▶ _The problem_: In the records below, find each line that holds "transition" and return it.

[Stored data]
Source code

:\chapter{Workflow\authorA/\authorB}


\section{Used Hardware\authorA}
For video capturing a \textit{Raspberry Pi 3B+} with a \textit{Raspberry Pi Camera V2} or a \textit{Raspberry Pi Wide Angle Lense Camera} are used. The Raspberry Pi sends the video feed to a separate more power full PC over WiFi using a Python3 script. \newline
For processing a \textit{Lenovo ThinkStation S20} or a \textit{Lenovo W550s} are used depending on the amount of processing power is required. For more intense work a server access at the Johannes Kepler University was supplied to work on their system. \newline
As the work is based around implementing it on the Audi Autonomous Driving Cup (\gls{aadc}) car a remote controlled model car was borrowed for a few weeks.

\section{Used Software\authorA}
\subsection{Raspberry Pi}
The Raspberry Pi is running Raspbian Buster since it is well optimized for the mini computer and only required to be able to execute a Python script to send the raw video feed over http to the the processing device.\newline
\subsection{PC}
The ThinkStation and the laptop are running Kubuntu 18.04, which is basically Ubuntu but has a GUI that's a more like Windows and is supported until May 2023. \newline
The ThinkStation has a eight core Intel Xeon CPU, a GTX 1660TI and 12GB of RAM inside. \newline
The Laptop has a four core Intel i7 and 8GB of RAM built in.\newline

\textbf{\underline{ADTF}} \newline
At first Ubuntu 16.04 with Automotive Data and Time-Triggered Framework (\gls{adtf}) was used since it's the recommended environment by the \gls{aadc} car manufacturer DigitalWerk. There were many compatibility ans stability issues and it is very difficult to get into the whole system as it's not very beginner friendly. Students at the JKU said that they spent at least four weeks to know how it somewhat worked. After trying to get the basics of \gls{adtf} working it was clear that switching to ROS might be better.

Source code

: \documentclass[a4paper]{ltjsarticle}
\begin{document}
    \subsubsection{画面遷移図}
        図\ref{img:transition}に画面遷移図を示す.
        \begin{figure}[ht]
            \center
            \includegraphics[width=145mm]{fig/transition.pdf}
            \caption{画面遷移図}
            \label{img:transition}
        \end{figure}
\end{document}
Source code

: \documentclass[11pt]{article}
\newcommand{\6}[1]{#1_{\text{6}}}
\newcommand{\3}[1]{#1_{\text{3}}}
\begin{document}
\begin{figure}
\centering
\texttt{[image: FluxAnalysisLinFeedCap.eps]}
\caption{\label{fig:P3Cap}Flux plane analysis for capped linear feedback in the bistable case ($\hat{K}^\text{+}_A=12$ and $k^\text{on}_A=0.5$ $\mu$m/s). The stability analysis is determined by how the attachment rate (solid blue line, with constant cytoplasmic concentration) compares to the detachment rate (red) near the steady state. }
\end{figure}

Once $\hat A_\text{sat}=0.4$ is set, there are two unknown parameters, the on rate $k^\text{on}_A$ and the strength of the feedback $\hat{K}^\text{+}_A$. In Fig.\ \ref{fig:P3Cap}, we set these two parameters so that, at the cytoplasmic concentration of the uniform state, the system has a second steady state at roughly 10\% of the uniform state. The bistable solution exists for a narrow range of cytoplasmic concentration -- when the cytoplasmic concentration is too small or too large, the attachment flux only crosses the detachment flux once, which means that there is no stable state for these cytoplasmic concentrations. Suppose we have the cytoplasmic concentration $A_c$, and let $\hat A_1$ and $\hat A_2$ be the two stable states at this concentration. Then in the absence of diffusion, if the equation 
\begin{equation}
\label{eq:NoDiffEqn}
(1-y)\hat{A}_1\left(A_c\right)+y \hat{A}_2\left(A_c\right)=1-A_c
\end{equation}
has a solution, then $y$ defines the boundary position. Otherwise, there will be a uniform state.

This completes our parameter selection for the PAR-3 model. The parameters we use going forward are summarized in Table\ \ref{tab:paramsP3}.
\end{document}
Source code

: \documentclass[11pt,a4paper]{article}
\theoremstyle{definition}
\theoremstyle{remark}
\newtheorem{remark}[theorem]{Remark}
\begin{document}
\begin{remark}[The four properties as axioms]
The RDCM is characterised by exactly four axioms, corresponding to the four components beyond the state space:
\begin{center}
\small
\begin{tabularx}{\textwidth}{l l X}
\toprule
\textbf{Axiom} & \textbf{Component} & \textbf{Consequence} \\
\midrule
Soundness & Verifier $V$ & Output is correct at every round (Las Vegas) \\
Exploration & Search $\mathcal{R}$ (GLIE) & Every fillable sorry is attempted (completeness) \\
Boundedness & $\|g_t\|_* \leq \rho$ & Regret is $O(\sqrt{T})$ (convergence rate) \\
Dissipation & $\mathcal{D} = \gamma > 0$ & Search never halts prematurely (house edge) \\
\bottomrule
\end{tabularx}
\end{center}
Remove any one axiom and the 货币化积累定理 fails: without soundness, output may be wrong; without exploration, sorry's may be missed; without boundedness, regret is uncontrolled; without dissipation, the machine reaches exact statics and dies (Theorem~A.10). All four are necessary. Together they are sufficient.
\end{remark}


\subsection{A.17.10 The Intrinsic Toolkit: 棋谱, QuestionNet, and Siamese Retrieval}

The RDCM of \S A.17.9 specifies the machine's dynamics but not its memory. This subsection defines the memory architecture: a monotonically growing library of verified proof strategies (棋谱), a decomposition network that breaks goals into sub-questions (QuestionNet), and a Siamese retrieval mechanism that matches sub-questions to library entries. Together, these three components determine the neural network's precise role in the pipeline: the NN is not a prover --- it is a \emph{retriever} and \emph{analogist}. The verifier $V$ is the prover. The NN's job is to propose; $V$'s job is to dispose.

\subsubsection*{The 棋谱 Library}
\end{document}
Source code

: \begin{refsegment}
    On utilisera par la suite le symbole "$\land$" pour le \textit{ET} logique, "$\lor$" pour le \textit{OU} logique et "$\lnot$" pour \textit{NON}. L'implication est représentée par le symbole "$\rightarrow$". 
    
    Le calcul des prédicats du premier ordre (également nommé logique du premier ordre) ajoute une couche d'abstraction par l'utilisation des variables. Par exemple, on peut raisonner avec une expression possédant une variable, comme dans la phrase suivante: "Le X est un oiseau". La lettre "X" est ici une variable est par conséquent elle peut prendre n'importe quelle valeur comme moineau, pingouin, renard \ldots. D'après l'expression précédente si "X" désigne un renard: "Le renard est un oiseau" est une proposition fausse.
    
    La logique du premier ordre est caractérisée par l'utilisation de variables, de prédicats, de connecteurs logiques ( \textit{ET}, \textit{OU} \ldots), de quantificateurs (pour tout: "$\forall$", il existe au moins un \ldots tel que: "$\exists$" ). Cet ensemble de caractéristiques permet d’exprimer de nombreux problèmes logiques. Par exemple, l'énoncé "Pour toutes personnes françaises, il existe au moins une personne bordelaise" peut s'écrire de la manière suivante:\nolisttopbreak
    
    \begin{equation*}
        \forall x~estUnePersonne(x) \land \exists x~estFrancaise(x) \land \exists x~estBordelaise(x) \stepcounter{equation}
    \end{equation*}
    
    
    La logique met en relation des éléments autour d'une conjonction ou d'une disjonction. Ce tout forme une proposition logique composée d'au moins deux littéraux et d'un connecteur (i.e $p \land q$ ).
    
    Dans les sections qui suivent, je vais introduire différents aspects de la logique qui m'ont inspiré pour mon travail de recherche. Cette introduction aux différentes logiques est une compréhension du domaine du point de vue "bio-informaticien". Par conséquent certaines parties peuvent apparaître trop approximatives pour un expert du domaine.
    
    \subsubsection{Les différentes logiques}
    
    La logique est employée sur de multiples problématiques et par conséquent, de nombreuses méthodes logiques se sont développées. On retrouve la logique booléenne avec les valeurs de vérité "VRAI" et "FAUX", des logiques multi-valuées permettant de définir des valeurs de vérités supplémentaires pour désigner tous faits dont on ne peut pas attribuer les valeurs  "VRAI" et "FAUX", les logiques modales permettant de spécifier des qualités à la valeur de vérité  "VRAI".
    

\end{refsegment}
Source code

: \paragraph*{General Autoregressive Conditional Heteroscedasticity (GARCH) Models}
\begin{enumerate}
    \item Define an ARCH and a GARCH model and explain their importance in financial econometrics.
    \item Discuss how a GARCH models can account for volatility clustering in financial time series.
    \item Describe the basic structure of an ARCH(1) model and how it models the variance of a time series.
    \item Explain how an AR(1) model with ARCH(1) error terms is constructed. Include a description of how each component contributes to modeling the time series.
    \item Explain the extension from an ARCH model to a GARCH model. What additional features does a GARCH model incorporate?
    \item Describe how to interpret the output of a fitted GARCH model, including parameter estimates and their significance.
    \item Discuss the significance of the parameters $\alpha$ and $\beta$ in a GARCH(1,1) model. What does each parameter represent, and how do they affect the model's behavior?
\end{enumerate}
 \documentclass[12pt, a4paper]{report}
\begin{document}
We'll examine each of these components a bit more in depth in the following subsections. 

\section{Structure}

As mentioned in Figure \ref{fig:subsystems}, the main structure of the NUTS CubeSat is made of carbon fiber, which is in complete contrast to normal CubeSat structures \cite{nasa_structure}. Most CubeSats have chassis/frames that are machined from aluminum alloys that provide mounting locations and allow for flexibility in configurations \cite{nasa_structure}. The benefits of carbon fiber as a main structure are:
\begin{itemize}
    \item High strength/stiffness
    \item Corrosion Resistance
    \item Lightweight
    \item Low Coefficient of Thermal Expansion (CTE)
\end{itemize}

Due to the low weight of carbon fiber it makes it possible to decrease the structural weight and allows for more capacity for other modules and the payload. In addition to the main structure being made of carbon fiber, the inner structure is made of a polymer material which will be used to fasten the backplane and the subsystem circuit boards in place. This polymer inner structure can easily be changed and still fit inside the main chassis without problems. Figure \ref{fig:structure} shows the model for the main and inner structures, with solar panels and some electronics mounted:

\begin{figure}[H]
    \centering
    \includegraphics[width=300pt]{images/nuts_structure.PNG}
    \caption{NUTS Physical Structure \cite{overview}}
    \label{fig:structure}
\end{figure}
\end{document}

▶ _Answer to the exercise_:
        図\ref{img:transition}に画面遷移図を示す.
            \includegraphics[width=145mm]{fig/transition.pdf}
            \label{img:transition}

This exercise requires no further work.